Task to complete> From the first line to the last, copy the listing exactly and omit the pictures.
(Data shown)
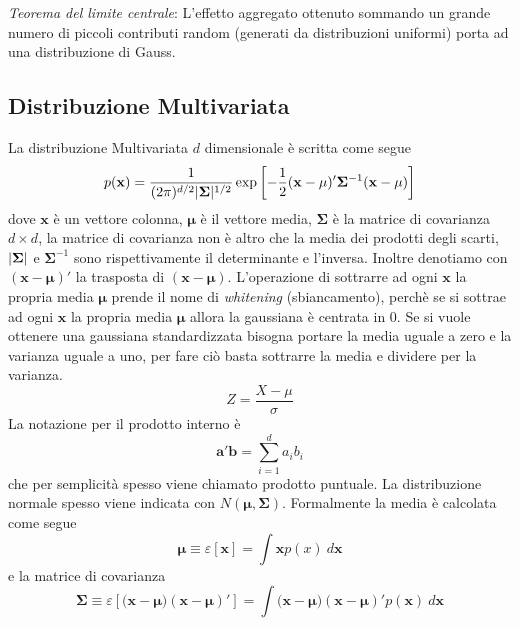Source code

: \noindent \emph{Teorema del limite centrale}: L’effetto aggregato ottenuto sommando un grande numero di piccoli contributi random (generati da distribuzioni uniformi) porta ad una distribuzione di Gauss.

\subsection{Distribuzione Multivariata}
La distribuzione Multivariata $d$ dimensionale è scritta come segue
\begin{equation}\label{distribuzioneMultivariata}
p(\mathbf{x}) = \frac{1}{(2\pi)^{d/2} \lvert\mathbf{\Sigma}\rvert^{1/2}} \exp \left [ - \frac{1}{2} (\mathbf{x} - \mathbf{\mu})'  \mathbf{\Sigma}^{-1} (\mathbf{x} - \mathbf{\mu}) \right ]
\end{equation}
dove $\mathbf{x}$ è un vettore colonna, $\mathbf{\mu}$ è il vettore media, $\mathbf{\Sigma}$ è la matrice di covarianza $d \times d$, la matrice di covarianza non è altro che la media dei prodotti degli scarti, $\lvert\mathbf{\Sigma}\rvert$ e $ \mathbf{\Sigma}^{-1}$ sono rispettivamente il determinante e l'inversa. Inoltre denotiamo con $(\mathbf{x} - \mathbf{\mu})' $ la trasposta di $(\mathbf{x} - \mathbf{\mu})$. L'operazione di sottrarre ad ogni $\mathbf{x}$ la propria media $\mathbf{\mu}$ prende il nome di \emph{whitening} (sbiancamento), perchè se si sottrae ad ogni $\mathbf{x}$ la propria media $\mathbf{\mu}$ allora la gaussiana è centrata in 0. Se si vuole ottenere una gaussiana standardizzata bisogna portare la media uguale a zero e la varianza uguale a uno, per fare ciò basta sottrarre la media e dividere per la varianza.
\begin{equation}
Z = \frac{X-\mu}{\sigma}
\end{equation}
La notazione per il prodotto interno è
\begin{equation}
\mathbf{a'b} = \sum_{i=1}^d a_ib_i
\end{equation}
che per semplicità spesso viene chiamato prodotto puntuale. La distribuzione normale spesso viene indicata con $N(\mathbf{\mu, \Sigma})$.
Formalmente la media è calcolata come segue
\begin{equation}
\mathbf{\mu} \equiv \varepsilon[\mathbf{x}] = \int \mathbf{x} p(x) \  d \mathbf{x}
\end{equation}
e la matrice di covarianza 
\begin{equation}
\mathbf{\Sigma} \equiv \varepsilon[(\mathbf{x-\mu)(x-\mu)'}] = \int (\mathbf{x-\mu)(x-\mu)'} p(\mathbf{x})  \  d \mathbf{x}
\end{equation}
(End Data shown)
Result below>
Source code

: \noindent \emph{Teorema del limite centrale}: L’effetto aggregato ottenuto sommando un grande numero di piccoli contributi random (generati da distribuzioni uniformi) porta ad una distribuzione di Gauss.

\subsection{Distribuzione Multivariata}
La distribuzione Multivariata $d$ dimensionale è scritta come segue
\begin{equation}\label{distribuzioneMultivariata}
p(\mathbf{x}) = \frac{1}{(2\pi)^{d/2} \lvert\mathbf{\Sigma}\rvert^{1/2}} \exp \left [ - \frac{1}{2} (\mathbf{x} - \mathbf{\mu})'  \mathbf{\Sigma}^{-1} (\mathbf{x} - \mathbf{\mu}) \right ]
\end{equation}
dove $\mathbf{x}$ è un vettore colonna, $\mathbf{\mu}$ è il vettore media, $\mathbf{\Sigma}$ è la matrice di covarianza $d \times d$, la matrice di covarianza non è altro che la media dei prodotti degli scarti, $\lvert\mathbf{\Sigma}\rvert$ e $ \mathbf{\Sigma}^{-1}$ sono rispettivamente il determinante e l'inversa. Inoltre denotiamo con $(\mathbf{x} - \mathbf{\mu})' $ la trasposta di $(\mathbf{x} - \mathbf{\mu})$. L'operazione di sottrarre ad ogni $\mathbf{x}$ la propria media $\mathbf{\mu}$ prende il nome di \emph{whitening} (sbiancamento), perchè se si sottrae ad ogni $\mathbf{x}$ la propria media $\mathbf{\mu}$ allora la gaussiana è centrata in 0. Se si vuole ottenere una gaussiana standardizzata bisogna portare la media uguale a zero e la varianza uguale a uno, per fare ciò basta sottrarre la media e dividere per la varianza.
\begin{equation}
Z = \frac{X-\mu}{\sigma}
\end{equation}
La notazione per il prodotto interno è
\begin{equation}
\mathbf{a'b} = \sum_{i=1}^d a_ib_i
\end{equation}
che per semplicità spesso viene chiamato prodotto puntuale. La distribuzione normale spesso viene indicata con $N(\mathbf{\mu, \Sigma})$.
Formalmente la media è calcolata come segue
\begin{equation}
\mathbf{\mu} \equiv \varepsilon[\mathbf{x}] = \int \mathbf{x} p(x) \  d \mathbf{x}
\end{equation}
e la matrice di covarianza 
\begin{equation}
\mathbf{\Sigma} \equiv \varepsilon[(\mathbf{x-\mu)(x-\mu)'}] = \int (\mathbf{x-\mu)(x-\mu)'} p(\mathbf{x})  \  d \mathbf{x}
\end{equation}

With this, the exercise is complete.